ABOUT THIS TASK |
Look through the records below for the line holding "## Handler 相关基础点". Write it out exactly, with each following line through the line holding "一个Looper可以绑定多个线程的Handler".

MATERIALS PROVIDED |
>>>
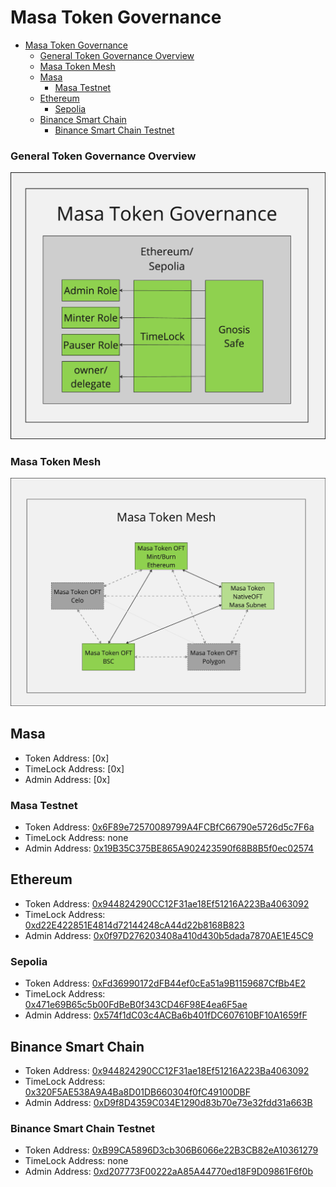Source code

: # Masa Token Governance

<!-- TOC -->

- [Masa Token Governance](#masa-token-governance)
  - [General Token Governance Overview](#general-token-governance-overview)
  - [Masa Token Mesh](#masa-token-mesh)
  - [Masa](#masa)
    - [Masa Testnet](#masa-testnet)
  - [Ethereum](#ethereum)
    - [Sepolia](#sepolia)
  - [Binance Smart Chain](#binance-smart-chain)
    - [Binance Smart Chain Testnet](#binance-smart-chain-testnet)

<!-- TOC -->

### General Token Governance Overview

![Masa Token Governance](./assets/masa_token_governance.png)

### Masa Token Mesh

![Masa Token Mesh](./assets/masa_token_mesh.png)

## Masa

- Token Address: [0x]
- TimeLock Address: [0x]
- Admin Address: [0x]

### Masa Testnet

- Token Address: [0x6F89e72570089799A4FCBfC66790e5726d5c7F6a](https://subnets-test.avax.network/masatestnet/address/0x6F89e72570089799A4FCBfC66790e5726d5c7F6a)
- TimeLock Address: none
- Admin Address: [0x19B35C375BE865A902423590f68B8B5f0ec02574](https://subnets-test.avax.network/masatestnet/address/0x19B35C375BE865A902423590f68B8B5f0ec02574)

## Ethereum

- Token Address: [0x944824290CC12F31ae18Ef51216A223Ba4063092](https://etherscan.io/token/0x944824290CC12F31ae18Ef51216A223Ba4063092)
- TimeLock Address: [0xd22E422851E4814d72144248cA44d22b8168B823](https://etherscan.io/address/0xd22E422851E4814d72144248cA44d22b8168B823)
- Admin Address: [0x0f97D276203408a410d430b5dada7870AE1E45C9](https://etherscan.io/address/0x0f97D276203408a410d430b5dada7870AE1E45C9)

### Sepolia

- Token Address: [0xFd36990172dFB44ef0cEa51a9B1159687CfBb4E2](https://sepolia.etherscan.io/token/0xFd36990172dFB44ef0cEa51a9B1159687CfBb4E2)
- TimeLock Address: [0x471e69B65c5b00FdBeB0f343CD46F98E4ea6F5ae](https://sepolia.etherscan.io/address/0x471e69B65c5b00FdBeB0f343CD46F98E4ea6F5ae)
- Admin Address: [0x574f1dC03c4ACBa6b401fDC607610BF10A1659fF](https://sepolia.etherscan.io/address/0x574f1dC03c4ACBa6b401fDC607610BF10A1659fF)

## Binance Smart Chain

- Token Address: [0x944824290CC12F31ae18Ef51216A223Ba4063092](https://bscscan.com/address/0x944824290CC12F31ae18Ef51216A223Ba4063092)
- TimeLock Address: [0x320F5AE538A9A4Ba8D01DB660304f0fC49100DBF](https://bscscan.com/address/0x320F5AE538A9A4Ba8D01DB660304f0fC49100DBF)
- Admin Address: [0xD9f8D4359C034E1290d83b70e73e32fdd31a663B](https://bscscan.com/address/0xD9f8D4359C034E1290d83b70e73e32fdd31a663B)

### Binance Smart Chain Testnet

- Token Address: [0xB99CA5896D3cb306B6066e22B3CB82eA10361279](https://testnet.bscscan.com/address/0xB99CA5896D3cb306B6066e22B3CB82eA10361279)
- TimeLock Address: none
- Admin Address: [0xd207773F00222aA85A44770ed18F9D09861F6f0b](https://testnet.bscscan.com/address/0xd207773F00222aA85A44770ed18F9D09861F6f0b)
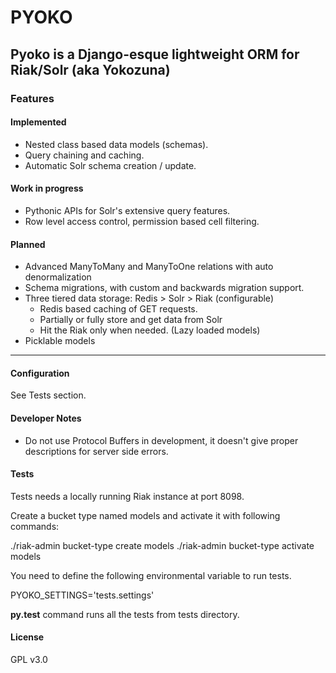 # PYOKO #


## Pyoko is a Django-esque lightweight ORM for Riak/Solr (aka Yokozuna)  ##

### Features ###

#### Implemented ####
- Nested class based data models (schemas).
- Query chaining and caching.
- Automatic Solr schema creation / update.

#### Work in progress ####
- Pythonic APIs for Solr's extensive query features. 
- Row level access control, permission based cell filtering. 

#### Planned ####
- Advanced ManyToMany and ManyToOne relations with auto denormalization 
- Schema migrations, with custom and backwards migration support.
- Three tiered data storage: Redis > Solr > Riak (configurable)
    - Redis based caching of GET requests.
    - Partially or fully store and get data from Solr
    - Hit the Riak only when needed. (Lazy loaded models)
- Picklable models
---

#### Configuration ####

See Tests section.

#### Developer Notes ####

- Do not use Protocol Buffers in development, it doesn't give proper descriptions for server side errors.


#### Tests ####

Tests needs a locally running Riak instance at port 8098.

Create a bucket type named models and activate it with following commands:

./riak-admin bucket-type create models
./riak-admin bucket-type activate models

You need to define the following environmental variable to run tests. 

PYOKO_SETTINGS='tests.settings'

**py.test** command runs all the tests from tests directory.

#### License ####

GPL v3.0
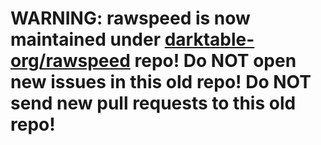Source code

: # WARNING: rawspeed is now maintained under [darktable-org/rawspeed](https://github.com/darktable-org/rawspeed) repo! Do **NOT** open new issues in this old repo! Do **NOT** send new pull requests to this old repo!
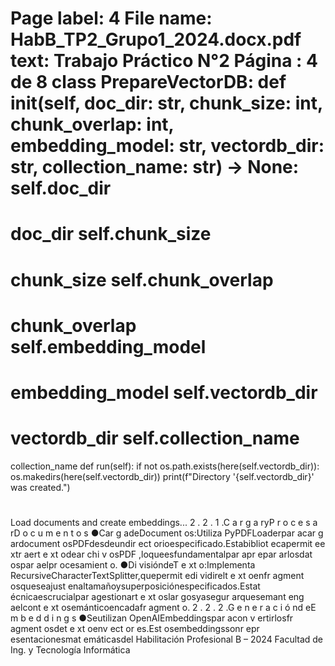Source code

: Page label: 4
File name: HabB_TP2_Grupo1_2024.docx.pdf
text:
Trabajo
Práctico
N°2
Página
:
4
de
8
class
PrepareVectorDB:
def
__init__(self,
doc_dir:
str,
chunk_size:
int,
chunk_overlap:
int,
embedding_model:
str,
vectordb_dir:
str,
collection_name:
str)
->
None:
self.doc_dir
=
doc_dir
self.chunk_size
=
chunk_size
self.chunk_overlap
=
chunk_overlap
self.embedding_model
=
embedding_model
self.vectordb_dir
=
vectordb_dir
self.collection_name
=
collection_name
def
run(self):
if
not
os.path.exists(here(self.vectordb_dir)):
os.makedirs(here(self.vectordb_dir))
print(f"Directory
'{self.vectordb_dir}'
was
created.")
#
Load
documents
and
create
embeddings...
2 . 2 . 1 .C a r g a ryP r o c e s a rD o c u m e n t o s
●Car g adeDocument os:Utiliza
PyPDFLoaderpar acar g ardocument osPDFdesdeundir ect orioespecificado.Estabibliot ecapermit ee xtr aert e xt odear chi v osPDF ,loqueesfundamentalpar apr epar arlosdat ospar aelpr ocesamient o.
●Di visióndeT e xt o:Implementa
RecursiveCharacterTextSplitter,quepermit edi vidirelt e xt oenfr agment osqueseajust enaltamañoysuperposiciónespecificados.Estat écnicaescrucialpar agestionart e xt oslar gosyasegur arquesemant eng aelcont e xt osemánticoencadafr agment o.
2 . 2 . 2 .G e n e r a c i ó nd eE m b e d d i n g s
●Seutilizan
OpenAIEmbeddingspar acon v ertirlosfr agment osdet e xt oenv ect or es.Est osembeddingssonr epr esentacionesmat emáticasdel
Habilitación
Profesional
B
–
2024
Facultad
de
Ing.
y
Tecnología
Informática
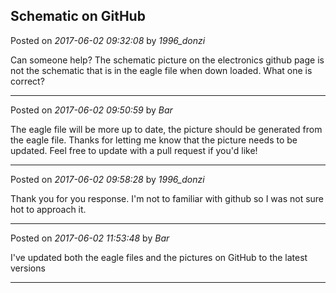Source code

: ## Schematic on  GitHub
Posted on *2017-06-02 09:32:08* by *1996_donzi*

Can someone help? The schematic picture on the electronics github page is not the schematic that is in the eagle file when down loaded. What one is correct?

---

Posted on *2017-06-02 09:50:59* by *Bar*

The eagle file will be more up to date, the picture should  be generated from the eagle file. Thanks for letting me know that the picture needs to be updated. Feel free to update with a pull request if you'd like!

---

Posted on *2017-06-02 09:58:28* by *1996_donzi*

Thank you for you response.  I'm not to familiar with github so I was not sure hot to approach it.

---

Posted on *2017-06-02 11:53:48* by *Bar*

I've updated both the eagle files and the pictures on GitHub to the latest versions

---

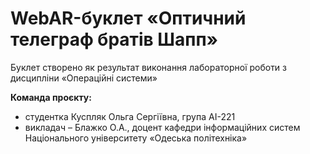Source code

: # WebAR-буклет «Оптичний телеграф братів Шапп»
Буклет створено як результат виконання лабораторної роботи з дисципліни «Операційні системи»

**Команда проєкту:**
- студентка Куспляк Ольга Сергіївна, група АІ-221
- викладач – Блажко О.А., доцент кафедри інформаційних систем Національного університету «Одеська політехніка»
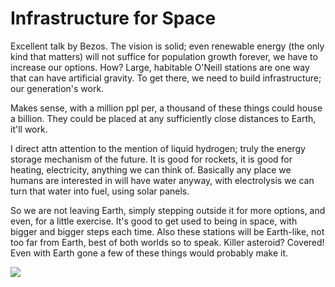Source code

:# Infrastructure for Space

Excellent talk by Bezos. The vision is solid; even renewable energy
(the only kind that matters) will not suffice for population growth
forever, we have to increase our options. How? Large, habitable
O'Neill stations are one way that can have artificial gravity. To get
there, we need to build infrastructure; our generation's work.

Makes sense, with a million ppl per, a thousand of these things could
house a billion. They could be placed at any sufficiently close
distances to Earth, it'll work.

I direct attn attention to the mention of liquid hydrogen; truly the
energy storage mechanism of the future. It is good for rockets, it is
good for heating, electricity, anything we can think of. Basically any
place we humans are interested in will have water anyway, with
electrolysis we can turn that water into fuel, using solar panels.

So we are not leaving Earth, simply stepping outside it for more
options, and even, for a little exercise. It's good to get used to
being in space, with bigger and bigger steps each time. Also these
stations will be Earth-like, not too far from Earth, best of both
worlds so to speak. Killer asteroid? Covered! Even with Earth gone a
few of these things would probably make it.

[![](http://img.youtube.com/vi/GQ98hGUe6FM/0.jpg)](http://www.youtube.com/watch?v=GQ98hGUe6FM)

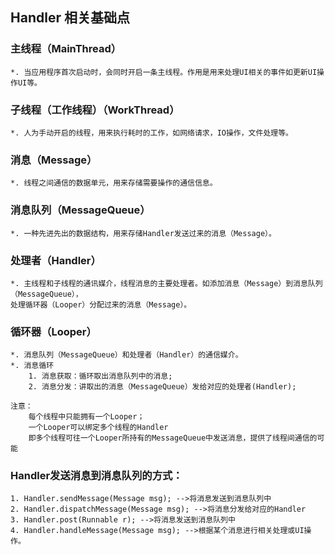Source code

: ## Handler 相关基础点

### 主线程（MainThread）
    *. 当应用程序首次启动时，会同时开启一条主线程。作用是用来处理UI相关的事件如更新UI操作UI等。

### 子线程（工作线程）（WorkThread）
    *. 人为手动开启的线程，用来执行耗时的工作，如网络请求，IO操作，文件处理等。

### 消息（Message）
    *. 线程之间通信的数据单元，用来存储需要操作的通信信息。

### 消息队列（MessageQueue）
    *. 一种先进先出的数据结构，用来存储Handler发送过来的消息（Message）。

### 处理者（Handler）
    *. 主线程和子线程的通讯媒介，线程消息的主要处理者。如添加消息（Message）到消息队列（MessageQueue），
    处理循环器（Looper）分配过来的消息（Message）。

### 循环器（Looper）
    *. 消息队列（MessageQueue）和处理者（Handler）的通信媒介。
    *. 消息循环
        1. 消息获取：循环取出消息队列中的消息;
        2. 消息分发：讲取出的消息（MessageQueue）发给对应的处理者(Handler);

    注意：
        每个线程中只能拥有一个Looper；
        一个Looper可以绑定多个线程的Handler
        即多个线程可往一个Looper所持有的MessageQueue中发送消息，提供了线程间通信的可能

### Handler发送消息到消息队列的方式：
    1. Handler.sendMessage(Message msg); -->将消息发送到消息队列中
    2. Handler.dispatchMessage(Message msg); -->将消息分发给对应的Handler
    3. Handler.post(Runnable r); -->将消息发送到消息队列中
    4. Handler.handleMessage(Message msg); -->根据某个消息进行相关处理或UI操作。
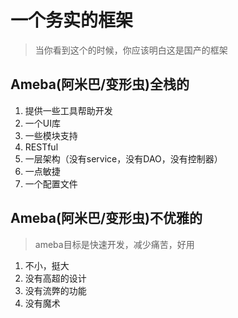 # 一个务实的框架
> 当你看到这个的时候，你应该明白这是国产的框架


## Ameba(阿米巴/变形虫)全栈的
1. 提供一些工具帮助开发
2. 一个UI库
3. 一些模块支持
4. RESTful
5. 一层架构（没有service，没有DAO，没有控制器）
6. 一点敏捷
7. 一个配置文件


## Ameba(阿米巴/变形虫)不优雅的
> ameba目标是快速开发，减少痛苦，好用

1. 不小，挺大
2. 没有高超的设计
3. 没有流弊的功能
4. 没有魔术
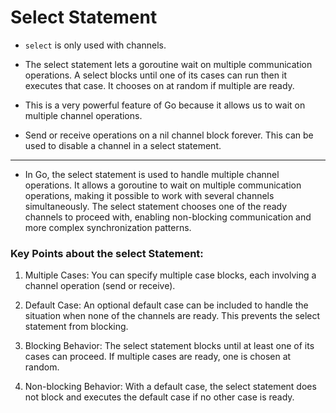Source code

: # Select Statement

* `select` is only used with channels.

* The select statement lets a goroutine wait on multiple communication operations. A select blocks until one of its cases can run then it executes that case. It chooses on at random if multiple are ready.

* This is a very powerful feature of Go because it allows us to wait on multiple channel operations.

* Send or receive operations on a nil channel block forever. This can be used to disable a channel in a select statement.

----------------------------------------------------------------------------------

* In Go, the select statement is used to handle multiple channel operations. It allows a goroutine to wait on multiple communication operations, making it possible to work with several channels simultaneously. The select statement chooses one of the ready channels to proceed with, enabling non-blocking communication and more complex synchronization patterns.

### Key Points about the select Statement:

1. Multiple Cases: You can specify multiple case blocks, each involving a channel operation (send or receive).

2. Default Case: An optional default case can be included to handle the situation when none of the channels are ready. This prevents the select statement from blocking.

3. Blocking Behavior: The select statement blocks until at least one of its cases can proceed. If multiple cases are ready, one is chosen at random.

4. Non-blocking Behavior: With a default case, the select statement does not block and executes the default case if no other case is ready.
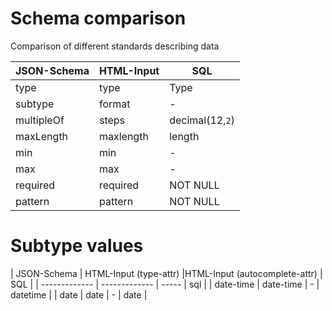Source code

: # Schema comparison
Comparison of different standards describing data



| JSON-Schema        | HTML-Input           | SQL  |
| ------------- | ------------- | ----- |
| type          | type          | Type |
| subtype       | format          | - |
| multipleOf    | steps         | decimal(12,`2`) |
| maxLength     | maxlength     | length |
| min     | min     | - |
| max     | max     | - |
| required     | required     | NOT NULL |
| pattern     | pattern     | NOT NULL |


# Subtype values

| JSON-Schema        | HTML-Input (type-attr)           |HTML-Input (autocomplete-attr)           | SQL  |
| ------------- | ------------- | ----- | sql      |
| date-time     | date-time     | -     | datetime | 
| date          | date          | -     | date     |

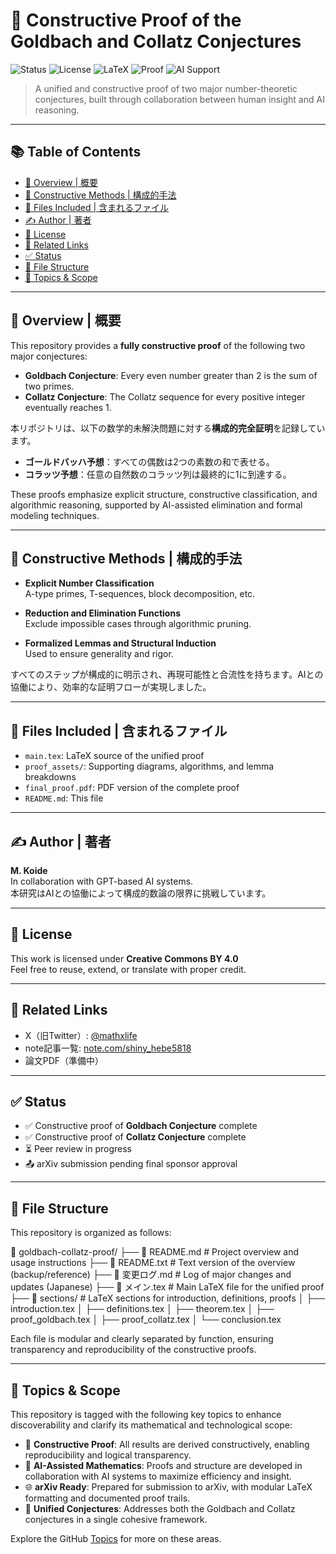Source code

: # 🔢 Constructive Proof of the Goldbach and Collatz Conjectures

![Status](https://img.shields.io/badge/status-peer--review--ready-brightgreen)
![License](https://img.shields.io/badge/license-CC%20BY%204.0-blue)
![LaTeX](https://img.shields.io/badge/format-LaTeX-orange)
![Proof](https://img.shields.io/badge/proof-constructive-critical)
![AI Support](https://img.shields.io/badge/AI--assisted-yes-blueviolet)

> A unified and constructive proof of two major number-theoretic conjectures, built through collaboration between human insight and AI reasoning.

---

## 📚 Table of Contents

- [🧩 Overview | 概要](#-overview--概要)
- [🧠 Constructive Methods | 構成的手法](#-constructive-methods--構成的手法)
- [📄 Files Included | 含まれるファイル](#-files-included--含まれるファイル)
- [✍ Author | 著者](#-author--著者)
- [📜 License](#-license)
- [🧭 Related Links](#-related-links)
- [✅ Status](#-status)
- [📁 File Structure](#-file-structure)
- [🧠 Topics & Scope](#-topics--scope)

---

## 🧩 Overview | 概要

This repository provides a **fully constructive proof** of the following two major conjectures:

- **Goldbach Conjecture**: Every even number greater than 2 is the sum of two primes.
- **Collatz Conjecture**: The Collatz sequence for every positive integer eventually reaches 1.

本リポジトリは、以下の数学的未解決問題に対する**構成的完全証明**を記録しています。

- **ゴールドバッハ予想**：すべての偶数は2つの素数の和で表せる。  
- **コラッツ予想**：任意の自然数のコラッツ列は最終的に1に到達する。

These proofs emphasize explicit structure, constructive classification, and algorithmic reasoning, supported by AI-assisted elimination and formal modeling techniques.

---

## 🧠 Constructive Methods | 構成的手法

- **Explicit Number Classification**  
  A-type primes, T-sequences, block decomposition, etc.

- **Reduction and Elimination Functions**  
  Exclude impossible cases through algorithmic pruning.

- **Formalized Lemmas and Structural Induction**  
  Used to ensure generality and rigor.

すべてのステップが構成的に明示され、再現可能性と合流性を持ちます。AIとの協働により、効率的な証明フローが実現しました。

---

## 📄 Files Included | 含まれるファイル

- `main.tex`: LaTeX source of the unified proof  
- `proof_assets/`: Supporting diagrams, algorithms, and lemma breakdowns  
- `final_proof.pdf`: PDF version of the complete proof  
- `README.md`: This file  

---

## ✍ Author | 著者

**M. Koide**  
In collaboration with GPT-based AI systems.  
本研究はAIとの協働によって構成的数論の限界に挑戦しています。

---

## 📜 License

This work is licensed under **Creative Commons BY 4.0**  
Feel free to reuse, extend, or translate with proper credit.

---

## 🧭 Related Links

- X（旧Twitter）: [@mathxlife](https://twitter.com/mathxlife)  
- note記事一覧: [note.com/shiny_hebe5818](https://note.com/shiny_hebe5818/portal)  
- 論文PDF（準備中）

---

## ✅ Status

- ✅ Constructive proof of **Goldbach Conjecture** complete  
- ✅ Constructive proof of **Collatz Conjecture** complete  
- ⏳ Peer review in progress  
- 📤 arXiv submission pending final sponsor approval

---

## 📁 File Structure

This repository is organized as follows:

📁 goldbach-collatz-proof/ ├── 📄 README.md               # Project overview and usage instructions ├── 📄 README.txt              # Text version of the overview (backup/reference) ├── 📄 変更ログ.md              # Log of major changes and updates (Japanese) ├── 📄 メイン.tex               # Main LaTeX file for the unified proof ├── 📁 sections/               # LaTeX sections for introduction, definitions, proofs │   ├── introduction.tex │   ├── definitions.tex │   ├── theorem.tex │   ├── proof_goldbach.tex │   ├── proof_collatz.tex │   └── conclusion.tex

Each file is modular and clearly separated by function, ensuring transparency and reproducibility of the constructive proofs.

---

## 🧠 Topics & Scope

This repository is tagged with the following key topics to enhance discoverability and clarify its mathematical and technological scope:

- 🧮 **Constructive Proof**: All results are derived constructively, enabling reproducibility and logical transparency.
- 🧠 **AI-Assisted Mathematics**: Proofs and structure are developed in collaboration with AI systems to maximize efficiency and insight.
- 🌐 **arXiv Ready**: Prepared for submission to arXiv, with modular LaTeX formatting and documented proof trails.
- 🔁 **Unified Conjectures**: Addresses both the Goldbach and Collatz conjectures in a single cohesive framework.

Explore the GitHub [Topics](https://github.com/topics) for more on these areas.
<<<
RESULT OF THE TASK |
: ## Handler 相关基础点

### 主线程（MainThread）
    *. 当应用程序首次启动时，会同时开启一条主线程。作用是用来处理UI相关的事件如更新UI操作UI等。

### 子线程（工作线程）（WorkThread）
    *. 人为手动开启的线程，用来执行耗时的工作，如网络请求，IO操作，文件处理等。

### 消息（Message）
    *. 线程之间通信的数据单元，用来存储需要操作的通信信息。

### 消息队列（MessageQueue）
    *. 一种先进先出的数据结构，用来存储Handler发送过来的消息（Message）。

### 处理者（Handler）
    *. 主线程和子线程的通讯媒介，线程消息的主要处理者。如添加消息（Message）到消息队列（MessageQueue），
    处理循环器（Looper）分配过来的消息（Message）。

### 循环器（Looper）
    *. 消息队列（MessageQueue）和处理者（Handler）的通信媒介。
    *. 消息循环
        1. 消息获取：循环取出消息队列中的消息;
        2. 消息分发：讲取出的消息（MessageQueue）发给对应的处理者(Handler);

    注意：
        每个线程中只能拥有一个Looper；
        一个Looper可以绑定多个线程的Handler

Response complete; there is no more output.